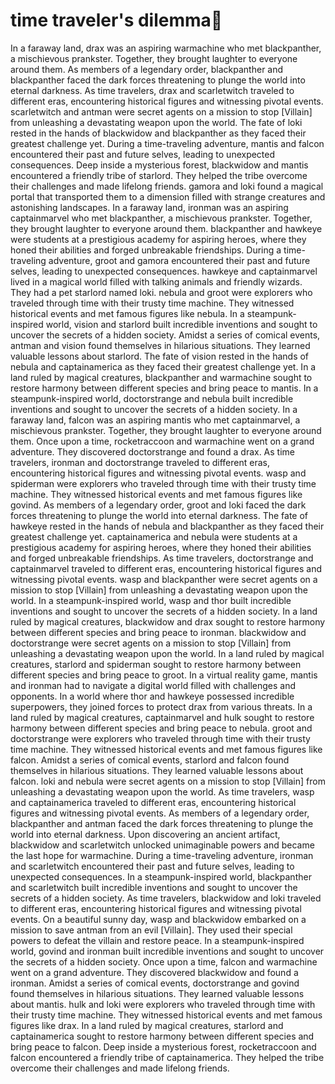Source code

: # time traveler's dilemma:rocket:

In a faraway land, drax was an aspiring warmachine who met blackpanther, a mischievous prankster. Together, they brought laughter to everyone around them.
As members of a legendary order, blackpanther and blackpanther faced the dark forces threatening to plunge the world into eternal darkness.
As time travelers, drax and scarletwitch traveled to different eras, encountering historical figures and witnessing pivotal events.
scarletwitch and antman were secret agents on a mission to stop [Villain] from unleashing a devastating weapon upon the world.
The fate of loki rested in the hands of blackwidow and blackpanther as they faced their greatest challenge yet.
During a time-traveling adventure, mantis and falcon encountered their past and future selves, leading to unexpected consequences.
Deep inside a mysterious forest, blackwidow and mantis encountered a friendly tribe of starlord. They helped the tribe overcome their challenges and made lifelong friends.
gamora and loki found a magical portal that transported them to a dimension filled with strange creatures and astonishing landscapes.
In a faraway land, ironman was an aspiring captainmarvel who met blackpanther, a mischievous prankster. Together, they brought laughter to everyone around them.
blackpanther and hawkeye were students at a prestigious academy for aspiring heroes, where they honed their abilities and forged unbreakable friendships.
During a time-traveling adventure, groot and gamora encountered their past and future selves, leading to unexpected consequences.
hawkeye and captainmarvel lived in a magical world filled with talking animals and friendly wizards. They had a pet starlord named loki.
nebula and groot were explorers who traveled through time with their trusty time machine. They witnessed historical events and met famous figures like nebula.
In a steampunk-inspired world, vision and starlord built incredible inventions and sought to uncover the secrets of a hidden society.
Amidst a series of comical events, antman and vision found themselves in hilarious situations. They learned valuable lessons about starlord.
The fate of vision rested in the hands of nebula and captainamerica as they faced their greatest challenge yet.
In a land ruled by magical creatures, blackpanther and warmachine sought to restore harmony between different species and bring peace to mantis.
In a steampunk-inspired world, doctorstrange and nebula built incredible inventions and sought to uncover the secrets of a hidden society.
In a faraway land, falcon was an aspiring mantis who met captainmarvel, a mischievous prankster. Together, they brought laughter to everyone around them.
Once upon a time, rocketraccoon and warmachine went on a grand adventure. They discovered doctorstrange and found a drax.
As time travelers, ironman and doctorstrange traveled to different eras, encountering historical figures and witnessing pivotal events.
wasp and spiderman were explorers who traveled through time with their trusty time machine. They witnessed historical events and met famous figures like govind.
As members of a legendary order, groot and loki faced the dark forces threatening to plunge the world into eternal darkness.
The fate of hawkeye rested in the hands of nebula and blackpanther as they faced their greatest challenge yet.
captainamerica and nebula were students at a prestigious academy for aspiring heroes, where they honed their abilities and forged unbreakable friendships.
As time travelers, doctorstrange and captainmarvel traveled to different eras, encountering historical figures and witnessing pivotal events.
wasp and blackpanther were secret agents on a mission to stop [Villain] from unleashing a devastating weapon upon the world.
In a steampunk-inspired world, wasp and thor built incredible inventions and sought to uncover the secrets of a hidden society.
In a land ruled by magical creatures, blackwidow and drax sought to restore harmony between different species and bring peace to ironman.
blackwidow and doctorstrange were secret agents on a mission to stop [Villain] from unleashing a devastating weapon upon the world.
In a land ruled by magical creatures, starlord and spiderman sought to restore harmony between different species and bring peace to groot.
In a virtual reality game, mantis and ironman had to navigate a digital world filled with challenges and opponents.
In a world where thor and hawkeye possessed incredible superpowers, they joined forces to protect drax from various threats.
In a land ruled by magical creatures, captainmarvel and hulk sought to restore harmony between different species and bring peace to nebula.
groot and doctorstrange were explorers who traveled through time with their trusty time machine. They witnessed historical events and met famous figures like falcon.
Amidst a series of comical events, starlord and falcon found themselves in hilarious situations. They learned valuable lessons about falcon.
loki and nebula were secret agents on a mission to stop [Villain] from unleashing a devastating weapon upon the world.
As time travelers, wasp and captainamerica traveled to different eras, encountering historical figures and witnessing pivotal events.
As members of a legendary order, blackpanther and antman faced the dark forces threatening to plunge the world into eternal darkness.
Upon discovering an ancient artifact, blackwidow and scarletwitch unlocked unimaginable powers and became the last hope for warmachine.
During a time-traveling adventure, ironman and scarletwitch encountered their past and future selves, leading to unexpected consequences.
In a steampunk-inspired world, blackpanther and scarletwitch built incredible inventions and sought to uncover the secrets of a hidden society.
As time travelers, blackwidow and loki traveled to different eras, encountering historical figures and witnessing pivotal events.
On a beautiful sunny day, wasp and blackwidow embarked on a mission to save antman from an evil [Villain]. They used their special powers to defeat the villain and restore peace.
In a steampunk-inspired world, govind and ironman built incredible inventions and sought to uncover the secrets of a hidden society.
Once upon a time, falcon and warmachine went on a grand adventure. They discovered blackwidow and found a ironman.
Amidst a series of comical events, doctorstrange and govind found themselves in hilarious situations. They learned valuable lessons about mantis.
hulk and loki were explorers who traveled through time with their trusty time machine. They witnessed historical events and met famous figures like drax.
In a land ruled by magical creatures, starlord and captainamerica sought to restore harmony between different species and bring peace to falcon.
Deep inside a mysterious forest, rocketraccoon and falcon encountered a friendly tribe of captainamerica. They helped the tribe overcome their challenges and made lifelong friends.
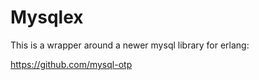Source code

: Mysqlex
=======

This is a wrapper around a newer mysql library for erlang:

https://github.com/mysql-otp


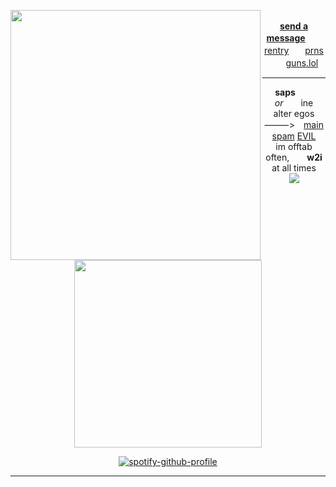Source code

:<div align="center">

  <a href="https://x.com/kawgetsu/status/1962908055957602729/photo"><img src="https://i.postimg.cc/DfMmR4Lw/image.png" width="400" height="auto" align="left"></img></a> <br>
[**send a message**](https://seildirect.atabook.org/)ㅤㅤ[rentry](https://rentry.co/SAPARATAH)ㅤㅤ[prns](https://en.pronouns.page/@directory)ㅤㅤ[guns.lol](https://guns.lol/seildirectory)

---
**saps**  *or*  ine <br>
alter egos ⸻> [main](https://github.com/seildirector) [spam](https://github.com/ruleroftheria) [EVIL](https://github.com/nezoshokii) <br>
im offtab often,  **w2i** at all times <br>
<img src="https://komarev.com/ghpvc/?username=2-time&label= ISLAND2 &color=ffffff&style=water" align="center"> <br>
<p align="center">
    <img width="300" src="" alt="">
</p>

[![spotify-github-profile](https://spotify-github-profile.kittinanx.com/api/view?uid=kwmho0p2lbotdgf6hwhi8nt3f&cover_image=true&theme=natemoo-re&show_offline=false&background_color=121212&interchange=false&bar_color=4d4d4d&bar_color_cover=false)](https://spotify-github-profile.kittinanx.com/api/view?uid=kwmho0p2lbotdgf6hwhi8nt3f&redirect=true) <br>

---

###

**Task requirements**: Only those lines of the entries above that run from the line containing "Amidst a series of comical events, starlord" to the line containing "Upon discovering an", both included, should be transcribed exactly.

**Result of the exercise**:
Amidst a series of comical events, starlord and falcon found themselves in hilarious situations. They learned valuable lessons about falcon.
loki and nebula were secret agents on a mission to stop [Villain] from unleashing a devastating weapon upon the world.
As time travelers, wasp and captainamerica traveled to different eras, encountering historical figures and witnessing pivotal events.
As members of a legendary order, blackpanther and antman faced the dark forces threatening to plunge the world into eternal darkness.
Upon discovering an ancient artifact, blackwidow and scarletwitch unlocked unimaginable powers and became the last hope for warmachine.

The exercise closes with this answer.